Description of the task
Check every line of the entries for the string "finite" and return the ones that contain it.

Records to process START

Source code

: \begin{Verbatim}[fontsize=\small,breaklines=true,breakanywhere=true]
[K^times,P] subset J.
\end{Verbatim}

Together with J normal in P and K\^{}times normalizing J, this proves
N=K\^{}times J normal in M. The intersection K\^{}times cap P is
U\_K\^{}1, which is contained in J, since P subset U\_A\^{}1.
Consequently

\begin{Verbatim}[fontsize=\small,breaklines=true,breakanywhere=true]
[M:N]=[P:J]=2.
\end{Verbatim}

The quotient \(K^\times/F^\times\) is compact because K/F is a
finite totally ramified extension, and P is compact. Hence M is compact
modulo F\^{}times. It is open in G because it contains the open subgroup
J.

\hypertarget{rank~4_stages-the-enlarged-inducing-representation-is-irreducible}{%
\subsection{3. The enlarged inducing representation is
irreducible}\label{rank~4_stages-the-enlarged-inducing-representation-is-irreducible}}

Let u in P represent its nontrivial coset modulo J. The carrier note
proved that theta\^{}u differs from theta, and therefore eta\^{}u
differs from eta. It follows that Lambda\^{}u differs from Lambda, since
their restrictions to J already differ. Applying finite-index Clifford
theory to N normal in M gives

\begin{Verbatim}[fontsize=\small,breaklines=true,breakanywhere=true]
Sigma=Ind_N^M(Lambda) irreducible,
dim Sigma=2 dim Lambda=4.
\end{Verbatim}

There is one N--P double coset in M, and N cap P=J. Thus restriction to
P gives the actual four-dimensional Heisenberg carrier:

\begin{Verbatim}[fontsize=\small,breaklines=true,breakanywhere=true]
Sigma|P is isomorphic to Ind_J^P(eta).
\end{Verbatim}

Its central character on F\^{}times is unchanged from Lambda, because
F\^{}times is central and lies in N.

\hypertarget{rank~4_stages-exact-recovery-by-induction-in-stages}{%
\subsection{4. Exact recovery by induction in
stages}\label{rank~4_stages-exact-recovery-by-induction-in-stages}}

Records to process END

Response
finite totally ramified extension, and P is compact. Hence M is compact
their restrictions to J already differ. Applying finite-index Clifford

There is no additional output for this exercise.